- Ward Location within West Virginia and the United States Ward Ward (the United States)
- Coordinates: 38°14′47″N 81°23′17″W﻿ / ﻿38.24639°N 81.38806°W
- Country: United States
- State: West Virginia
- County: Kanawha
- Elevation: 709 ft (216 m)
- Time zone: UTC-5 (Eastern (EST))
- • Summer (DST): UTC-4 (EDT)
- GNIS ID: 1548785

= Ward, West Virginia =

Ward is an unincorporated community and coal town in Kanawha County, West Virginia, United States. Its post office is closed. Ward is approximately 3 mi northeast of Cedar Grove, along Kellys Creek.

Some people say the community was named after Ward Hudnall.
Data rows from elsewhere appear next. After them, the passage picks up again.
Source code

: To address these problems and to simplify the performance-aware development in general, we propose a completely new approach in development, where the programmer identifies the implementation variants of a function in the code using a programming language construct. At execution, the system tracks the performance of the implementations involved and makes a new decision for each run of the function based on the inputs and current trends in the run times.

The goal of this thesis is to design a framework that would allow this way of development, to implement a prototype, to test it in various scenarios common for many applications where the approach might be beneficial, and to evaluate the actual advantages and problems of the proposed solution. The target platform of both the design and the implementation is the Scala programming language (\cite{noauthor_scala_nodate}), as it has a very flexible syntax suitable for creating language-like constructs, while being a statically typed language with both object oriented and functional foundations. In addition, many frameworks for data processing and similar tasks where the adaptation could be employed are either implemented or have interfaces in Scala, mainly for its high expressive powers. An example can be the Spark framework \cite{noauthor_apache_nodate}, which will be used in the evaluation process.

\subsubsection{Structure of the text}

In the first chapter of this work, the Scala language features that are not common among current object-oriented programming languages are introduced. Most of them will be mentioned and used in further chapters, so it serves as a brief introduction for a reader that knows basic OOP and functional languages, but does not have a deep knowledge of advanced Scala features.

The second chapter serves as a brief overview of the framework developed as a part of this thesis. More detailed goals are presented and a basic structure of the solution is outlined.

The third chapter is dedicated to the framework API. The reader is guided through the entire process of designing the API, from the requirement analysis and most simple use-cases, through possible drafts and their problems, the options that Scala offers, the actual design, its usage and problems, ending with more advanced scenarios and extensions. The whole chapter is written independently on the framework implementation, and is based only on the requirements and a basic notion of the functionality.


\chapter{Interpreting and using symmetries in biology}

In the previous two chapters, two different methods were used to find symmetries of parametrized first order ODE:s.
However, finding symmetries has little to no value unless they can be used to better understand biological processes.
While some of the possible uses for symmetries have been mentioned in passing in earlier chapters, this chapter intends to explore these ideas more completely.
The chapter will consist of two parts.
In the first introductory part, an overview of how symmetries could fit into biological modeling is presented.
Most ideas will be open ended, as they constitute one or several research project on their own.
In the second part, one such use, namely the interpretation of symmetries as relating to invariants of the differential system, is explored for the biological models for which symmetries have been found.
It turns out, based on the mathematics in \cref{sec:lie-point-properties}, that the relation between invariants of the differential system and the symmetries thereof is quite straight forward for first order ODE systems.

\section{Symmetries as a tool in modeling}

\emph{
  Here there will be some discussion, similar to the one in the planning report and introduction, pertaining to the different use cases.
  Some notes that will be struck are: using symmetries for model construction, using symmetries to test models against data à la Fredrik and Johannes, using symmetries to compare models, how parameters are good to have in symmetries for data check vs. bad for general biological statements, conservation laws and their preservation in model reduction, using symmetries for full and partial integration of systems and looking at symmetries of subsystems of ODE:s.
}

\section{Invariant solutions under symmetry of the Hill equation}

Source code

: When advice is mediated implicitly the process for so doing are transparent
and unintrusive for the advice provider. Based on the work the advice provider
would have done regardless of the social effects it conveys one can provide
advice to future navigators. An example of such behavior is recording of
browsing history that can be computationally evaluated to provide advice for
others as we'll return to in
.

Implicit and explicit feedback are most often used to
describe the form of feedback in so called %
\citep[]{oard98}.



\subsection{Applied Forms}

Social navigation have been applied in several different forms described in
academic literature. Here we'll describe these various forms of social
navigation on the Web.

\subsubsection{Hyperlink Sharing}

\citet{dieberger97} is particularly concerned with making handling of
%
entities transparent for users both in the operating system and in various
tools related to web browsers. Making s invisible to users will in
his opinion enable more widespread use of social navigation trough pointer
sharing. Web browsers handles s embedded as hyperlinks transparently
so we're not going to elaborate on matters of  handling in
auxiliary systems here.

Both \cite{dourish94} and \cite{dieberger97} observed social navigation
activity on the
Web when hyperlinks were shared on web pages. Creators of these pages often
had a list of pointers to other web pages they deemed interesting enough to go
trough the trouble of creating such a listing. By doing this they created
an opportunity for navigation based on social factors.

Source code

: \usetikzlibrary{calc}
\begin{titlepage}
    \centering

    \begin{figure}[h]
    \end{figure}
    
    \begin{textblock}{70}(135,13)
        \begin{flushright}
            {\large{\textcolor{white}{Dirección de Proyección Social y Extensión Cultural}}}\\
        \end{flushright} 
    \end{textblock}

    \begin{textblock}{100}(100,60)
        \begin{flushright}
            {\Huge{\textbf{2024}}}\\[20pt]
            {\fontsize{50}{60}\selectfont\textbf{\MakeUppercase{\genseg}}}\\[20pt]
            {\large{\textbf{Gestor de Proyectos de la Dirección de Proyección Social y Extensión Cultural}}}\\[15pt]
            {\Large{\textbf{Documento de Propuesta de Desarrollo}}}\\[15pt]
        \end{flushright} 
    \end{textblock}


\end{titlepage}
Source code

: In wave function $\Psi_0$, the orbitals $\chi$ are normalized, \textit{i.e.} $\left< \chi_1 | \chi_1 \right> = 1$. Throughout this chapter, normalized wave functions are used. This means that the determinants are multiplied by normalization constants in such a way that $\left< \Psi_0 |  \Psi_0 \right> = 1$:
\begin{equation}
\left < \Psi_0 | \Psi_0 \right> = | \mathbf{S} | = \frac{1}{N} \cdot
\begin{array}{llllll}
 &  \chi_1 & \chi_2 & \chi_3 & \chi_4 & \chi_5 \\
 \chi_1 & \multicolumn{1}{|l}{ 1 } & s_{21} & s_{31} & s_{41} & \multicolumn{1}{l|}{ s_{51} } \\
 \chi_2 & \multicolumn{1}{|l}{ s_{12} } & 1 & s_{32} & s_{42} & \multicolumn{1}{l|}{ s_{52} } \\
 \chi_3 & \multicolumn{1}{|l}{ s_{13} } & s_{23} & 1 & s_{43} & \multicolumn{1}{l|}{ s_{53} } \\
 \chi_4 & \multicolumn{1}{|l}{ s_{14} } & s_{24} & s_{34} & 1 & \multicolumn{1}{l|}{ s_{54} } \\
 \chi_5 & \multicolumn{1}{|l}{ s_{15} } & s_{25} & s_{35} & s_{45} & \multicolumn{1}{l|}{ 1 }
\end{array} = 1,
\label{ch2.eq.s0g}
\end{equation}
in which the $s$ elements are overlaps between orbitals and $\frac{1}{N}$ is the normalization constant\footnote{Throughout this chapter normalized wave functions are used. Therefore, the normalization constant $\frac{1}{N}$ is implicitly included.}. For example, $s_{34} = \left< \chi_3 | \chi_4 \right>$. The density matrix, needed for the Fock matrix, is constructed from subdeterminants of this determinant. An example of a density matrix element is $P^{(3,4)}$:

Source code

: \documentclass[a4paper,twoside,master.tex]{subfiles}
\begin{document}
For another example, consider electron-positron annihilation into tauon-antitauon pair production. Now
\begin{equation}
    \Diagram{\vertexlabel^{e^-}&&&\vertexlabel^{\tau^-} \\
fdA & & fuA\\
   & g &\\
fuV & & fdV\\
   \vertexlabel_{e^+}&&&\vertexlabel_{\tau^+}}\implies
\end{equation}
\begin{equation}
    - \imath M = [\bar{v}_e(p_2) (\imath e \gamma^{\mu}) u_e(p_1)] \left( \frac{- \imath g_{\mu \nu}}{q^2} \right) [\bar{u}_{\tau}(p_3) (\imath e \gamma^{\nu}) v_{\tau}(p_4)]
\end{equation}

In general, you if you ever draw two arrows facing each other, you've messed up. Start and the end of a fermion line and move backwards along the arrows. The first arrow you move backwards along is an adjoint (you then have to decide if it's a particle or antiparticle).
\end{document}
Earlier accounts say the community was named after David Ward. The town of Ward was built on property owned by David Ward, who resided in Michigan. The property was leased to the Kelly's Creek Colliery Company. The Black Diamond, a coal periodical published by the National Coal Exchange in Chicago, Illinois, reported in Volume 32, Number 21, dated May 21, 1904, that the town of Ward was built by the Kelly's Creek Colliery Company in four months. Ward's son Charles Willis Ward was the Vice President of Kelly's Creek Colliery Company and the majority of the property is still owned by the estate of David Ward.